When you concatenate two DataFrames, you essentially create a new DataFrame that includes the rows or columns of both. This operation requires allocating new memory and copying the data from the original DataFrames to the new one.
If you have two DataFrames, df1
with n
rows and df2
with m
rows, the concatenation operation has a complexity of O(n + m), because each row from df1
and df2
must be copied into the new DataFrame.
Now, consider a loop that runs k
times, where in each iteration a new row or a small DataFrame with a constant number of rows c
is concatenated to an accumulating DataFrame.
result_df = pd.DataFrame()
for i in range(k):
# small_df has c rows
small_df = create_small_df()
result_df = pd.concat([result_df, small_df])
In the first iteration, the complexity is O(c) (just the size of small_df
). In the second iteration, the complexity is O(c + c) because you’re concatenating the result_df
(now with c
rows) with another small_df
(with c
rows). This pattern continues, leading to a cumulative complexity:
O(c) + O(2c) + O(3c) + … + O(kc)
This series is equivalent to O(c(1 + 2 + 3 + … + k)), which simplifies to O(ck(k + 1)/2).
Since we’re interested in the Big O notation, we focus on the highest order term and constants are not considered, so this simplifies further to O(ck²), which is quadratic complexity.
In a recursive function that concatenates a DataFrame on each call, a similar pattern emerges. The complexity increases with the depth of the recursion.
def recursive_concat(df, depth):
if depth == 0:
return df
small_df = create_small_df()
return recursive_concat(pd.concat([df, small_df]), depth - 1)
result_df = recursive_concat(pd.DataFrame(), k)
The complexity is similar to the loop case, growing quadratically with the depth of the recursion.
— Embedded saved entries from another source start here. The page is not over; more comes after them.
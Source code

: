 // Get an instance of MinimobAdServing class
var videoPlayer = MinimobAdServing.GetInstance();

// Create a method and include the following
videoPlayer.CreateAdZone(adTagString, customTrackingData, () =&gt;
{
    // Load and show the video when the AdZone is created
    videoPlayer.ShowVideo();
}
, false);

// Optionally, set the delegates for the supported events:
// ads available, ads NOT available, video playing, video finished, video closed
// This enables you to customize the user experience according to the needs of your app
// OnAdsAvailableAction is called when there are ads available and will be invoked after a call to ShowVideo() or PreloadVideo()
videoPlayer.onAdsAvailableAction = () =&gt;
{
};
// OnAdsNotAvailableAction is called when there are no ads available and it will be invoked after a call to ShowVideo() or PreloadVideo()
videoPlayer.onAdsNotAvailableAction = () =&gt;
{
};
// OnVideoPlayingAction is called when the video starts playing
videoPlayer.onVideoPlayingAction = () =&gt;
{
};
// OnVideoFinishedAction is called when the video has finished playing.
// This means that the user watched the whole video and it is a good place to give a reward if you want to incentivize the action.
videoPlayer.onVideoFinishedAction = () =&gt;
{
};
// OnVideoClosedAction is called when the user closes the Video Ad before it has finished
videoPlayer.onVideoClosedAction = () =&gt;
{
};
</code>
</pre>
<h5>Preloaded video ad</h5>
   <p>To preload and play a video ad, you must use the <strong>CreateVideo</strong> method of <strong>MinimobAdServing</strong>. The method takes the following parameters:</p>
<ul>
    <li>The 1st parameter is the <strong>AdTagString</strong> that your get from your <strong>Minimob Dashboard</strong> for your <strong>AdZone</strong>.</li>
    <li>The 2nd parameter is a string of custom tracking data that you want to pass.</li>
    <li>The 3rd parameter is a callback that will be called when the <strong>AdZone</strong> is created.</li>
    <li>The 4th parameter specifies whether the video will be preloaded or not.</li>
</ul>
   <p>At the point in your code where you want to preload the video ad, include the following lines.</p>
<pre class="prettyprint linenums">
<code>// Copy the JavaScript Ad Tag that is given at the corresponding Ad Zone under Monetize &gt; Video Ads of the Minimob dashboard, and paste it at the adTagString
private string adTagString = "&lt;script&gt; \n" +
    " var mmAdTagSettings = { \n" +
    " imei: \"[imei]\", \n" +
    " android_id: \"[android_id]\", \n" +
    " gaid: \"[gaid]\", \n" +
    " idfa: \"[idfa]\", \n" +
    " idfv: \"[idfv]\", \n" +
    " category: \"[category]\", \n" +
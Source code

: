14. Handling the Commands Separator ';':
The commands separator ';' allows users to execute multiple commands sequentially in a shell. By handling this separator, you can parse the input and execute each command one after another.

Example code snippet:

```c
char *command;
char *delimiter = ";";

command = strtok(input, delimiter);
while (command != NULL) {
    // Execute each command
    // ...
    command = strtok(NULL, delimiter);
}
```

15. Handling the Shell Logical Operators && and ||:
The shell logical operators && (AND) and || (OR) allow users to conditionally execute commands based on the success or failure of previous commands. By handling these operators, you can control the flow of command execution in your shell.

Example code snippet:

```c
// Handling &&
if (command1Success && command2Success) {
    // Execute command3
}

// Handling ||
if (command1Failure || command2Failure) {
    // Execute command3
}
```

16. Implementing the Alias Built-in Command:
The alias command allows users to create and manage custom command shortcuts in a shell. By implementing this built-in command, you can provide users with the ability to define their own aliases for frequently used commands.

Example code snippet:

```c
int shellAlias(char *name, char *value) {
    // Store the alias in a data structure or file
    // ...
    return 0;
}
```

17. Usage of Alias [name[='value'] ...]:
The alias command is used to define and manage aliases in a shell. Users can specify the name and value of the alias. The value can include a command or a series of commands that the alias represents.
In both looping and recursive scenarios, the use of DataFrame concatenation leads to a quadratic increase in complexity (O(ck²)). This is highly inefficient, especially for large values of k
, as it involves a substantial amount of data copying and memory allocation. The efficient alternative is to collect data first (in a list or similar structure) and then concatenate it in a single operation outside the loop or recursive calls. This approach reduces the complexity to linear, O(n), where n
is the total number of rows to concatenate.